Les espaces territoriaux des Conseils cynégétiques où il a été prélevé au cours des 5 dernières années, en moyenne 30 sangliers et + par 1000 ha/an, feront l’objet d’une évaluation. Pratiquement, pour ces Conseils, aux environs de la deuxième semaine de décembre 2019, au cours d’une réunion locale rassemblant la Direction du DNF du ressort, le Conseil cynégétique, le représentant local de l’agriculture, de la forêt privée et celui de la forêt publique, il sera décidé si un effort de chasse supplémentaire et obligatoire sera ordonné pour les mois de janvier et février 2020. A ce stade-ci, il n’est pas question d’ordonner pour la saison 2019-2020 un quota minimum pouvant donner lieu à sanction, contrairement à ce que la presse a parfois laissé entendre, mais de fixer cependant un objectif quantitatif idéal à atteindre.

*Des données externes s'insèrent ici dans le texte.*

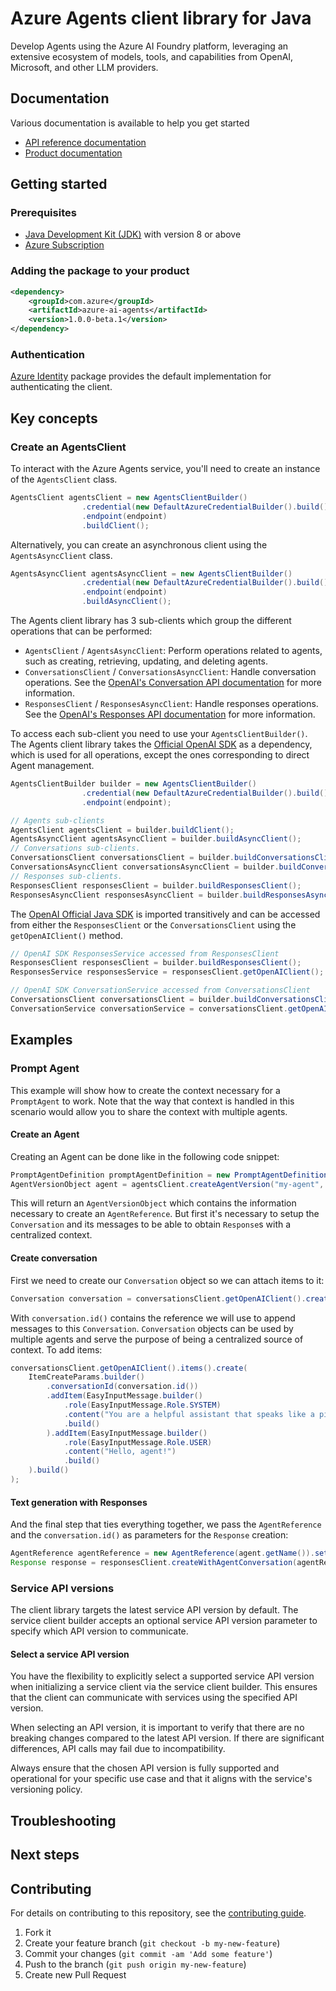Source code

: # Azure Agents client library for Java

Develop Agents using the Azure AI Foundry platform, leveraging an extensive ecosystem of models, tools, and capabilities from OpenAI, Microsoft, and other LLM providers.

## Documentation

Various documentation is available to help you get started

- [API reference documentation][docs]
- [Product documentation][product_documentation]

## Getting started

### Prerequisites

- [Java Development Kit (JDK)][jdk] with version 8 or above
- [Azure Subscription][azure_subscription]

### Adding the package to your product

[//]: # ({x-version-update-start;com.azure:azure-ai-agents;current})
```xml
<dependency>
    <groupId>com.azure</groupId>
    <artifactId>azure-ai-agents</artifactId>
    <version>1.0.0-beta.1</version>
</dependency>
```
[//]: # ({x-version-update-end})

### Authentication

[Azure Identity][azure_identity] package provides the default implementation for authenticating the client.

## Key concepts

### Create an AgentsClient

To interact with the Azure Agents service, you'll need to create an instance of the `AgentsClient` class.

```java
AgentsClient agentsClient = new AgentsClientBuilder()
                .credential(new DefaultAzureCredentialBuilder().build())
                .endpoint(endpoint)
                .buildClient();
```

Alternatively, you can create an asynchronous client using the `AgentsAsyncClient` class.

```java
AgentsAsyncClient agentsAsyncClient = new AgentsClientBuilder()
                .credential(new DefaultAzureCredentialBuilder().build())
                .endpoint(endpoint)
                .buildAsyncClient();
``` 

The Agents client library has 3 sub-clients which group the different operations that can be performed: 
- `AgentsClient` / `AgentsAsyncClient`: Perform operations related to agents, such as creating, retrieving, updating, and deleting agents.
- `ConversationsClient` / `ConversationsAsyncClient`: Handle conversation operations. See the [OpenAI's Conversation API documentation][openai_conversations_api_docs] for more information.
- `ResponsesClient` / `ResponsesAsyncClient`: Handle responses operations. See the [OpenAI's Responses API documentation][openai_responses_api_docs] for more information.

To access each sub-client you need to use your `AgentsClientBuilder()`. The Agents client library takes the [Official OpenAI SDK][openai_java_sdk] as a dependency, which is used for all operations, except the ones corresponding to direct Agent management.

```java
AgentsClientBuilder builder = new AgentsClientBuilder()
                .credential(new DefaultAzureCredentialBuilder().build())
                .endpoint(endpoint);

// Agents sub-clients
AgentsClient agentsClient = builder.buildClient();
AgentsAsyncClient agentsAsyncClient = builder.buildAsyncClient();
// Conversations sub-clients.
ConversationsClient conversationsClient = builder.buildConversationsClient();
ConversationsAsyncClient conversationsAsyncClient = builder.buildConversationsAsyncClient();
// Responses sub-clients.
ResponsesClient responsesClient = builder.buildResponsesClient();
ResponsesAsyncClient responsesAsyncClient = builder.buildResponsesAsyncClient();
```

The [OpenAI Official Java SDK][openai_java_sdk] is imported transitively and can be accessed from either the `ResponsesClient` or the `ConversationsClient` using the `getOpenAIClient()` method.

```java
// OpenAI SDK ResponsesService accessed from ResponsesClient
ResponsesClient responsesClient = builder.buildResponsesClient();
ResponsesService responsesService = responsesClient.getOpenAIClient();

// OpenAI SDK ConversationService accessed from ConversationsClient
ConversationsClient conversationsClient = builder.buildConversationsClient();
ConversationService conversationService = conversationsClient.getOpenAIClient();
```

## Examples

### Prompt Agent

This example will show how to create the context necessary for a `PromptAgent` to work. Note that the way that context is handled in this scenario would allow you to share the context with multiple agents. 

#### Create an Agent

Creating an Agent can be done like in the following code snippet:

```java com.azure.ai.agents.create_prompt_agent
PromptAgentDefinition promptAgentDefinition = new PromptAgentDefinition("gpt-4o");
AgentVersionObject agent = agentsClient.createAgentVersion("my-agent", promptAgentDefinition);
```

This will return an `AgentVersionObject` which contains the information necessary to create an `AgentReference`. But first it's necessary to setup the `Conversation` and its messages to be able to obtain `Response`s with a centralized context.

#### Create conversation

First we need to create our `Conversation` object so we can attach items to it:

```java com.azure.ai.agents.create_conversation
Conversation conversation = conversationsClient.getOpenAIClient().create();
```

With `conversation.id()` contains the reference we will use to append messages to this `Conversation`. `Conversation` objects can be used by multiple agents and serve the purpose of being a centralized source of context. To add items:

```java com.azure.ai.agents.add_message_to_conversation
conversationsClient.getOpenAIClient().items().create(
    ItemCreateParams.builder()
        .conversationId(conversation.id())
        .addItem(EasyInputMessage.builder()
            .role(EasyInputMessage.Role.SYSTEM)
            .content("You are a helpful assistant that speaks like a pirate.")
            .build()
        ).addItem(EasyInputMessage.builder()
            .role(EasyInputMessage.Role.USER)
            .content("Hello, agent!")
            .build()
    ).build()
);
```

#### Text generation with Responses

And the final step that ties everything together, we pass the `AgentReference` and the `conversation.id()` as parameters for the `Response` creation:

```java com.azure.ai.agents.create_response
AgentReference agentReference = new AgentReference(agent.getName()).setVersion(agent.getVersion());
Response response = responsesClient.createWithAgentConversation(agentReference, conversation.id());
```

### Service API versions

The client library targets the latest service API version by default.
The service client builder accepts an optional service API version parameter to specify which API version to communicate.

#### Select a service API version

You have the flexibility to explicitly select a supported service API version when initializing a service client via the service client builder.
This ensures that the client can communicate with services using the specified API version.

When selecting an API version, it is important to verify that there are no breaking changes compared to the latest API version.
If there are significant differences, API calls may fail due to incompatibility.

Always ensure that the chosen API version is fully supported and operational for your specific use case and that it aligns with the service's versioning policy.

## Troubleshooting

## Next steps

## Contributing

For details on contributing to this repository, see the [contributing guide](https://github.com/Azure/azure-sdk-for-java/blob/main/CONTRIBUTING.md).

1. Fork it
1. Create your feature branch (`git checkout -b my-new-feature`)
1. Commit your changes (`git commit -am 'Add some feature'`)
1. Push to the branch (`git push origin my-new-feature`)
1. Create new Pull Request

<!-- LINKS -->
[product_documentation]: https://aka.ms/azsdk/azure-ai-agents/product-doc
[docs]: https://azure.github.io/azure-sdk-for-java/
[jdk]: https://learn.microsoft.com/azure/developer/java/fundamentals/
[azure_subscription]: https://azure.microsoft.com/free/
[azure_identity]: https://github.com/Azure/azure-sdk-for-java/blob/main/sdk/identity/azure-identity
[openai_java_sdk]: https://github.com/openai/openai-java/
[openai_responses_api_docs]: https://platform.openai.com/docs/api-reference/responses
[openai_conversations_api_docs]: https://platform.openai.com/docs/api-reference/conversations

Ces réunions qui, à priori ne devraient pas concerner plus d’ 1/4 des conseils cynégétiques cette année, serviront d’excellent test d’un système à mettre en place pour les saisons à venir sur base de données locales quantifiées et objectivables (prélèvements, estimation des populations, analyse du taux de reproduction et de la fructification forestière).

Par ailleurs, il a été acquis que nous devions tendre vers l’éradication du Sanglier au Nord du sillon Sambre et Meuse, sachant à la fois que l’éradication d’une espèce aussi imprévisible et capable de stratégies comportementales surprenantes fait partie d’une forme de vœux pieux surtout quand on sait que les régions et pays voisins comme la Flandre, les Pays-Bas et la France ne poursuivent pas le même objectif.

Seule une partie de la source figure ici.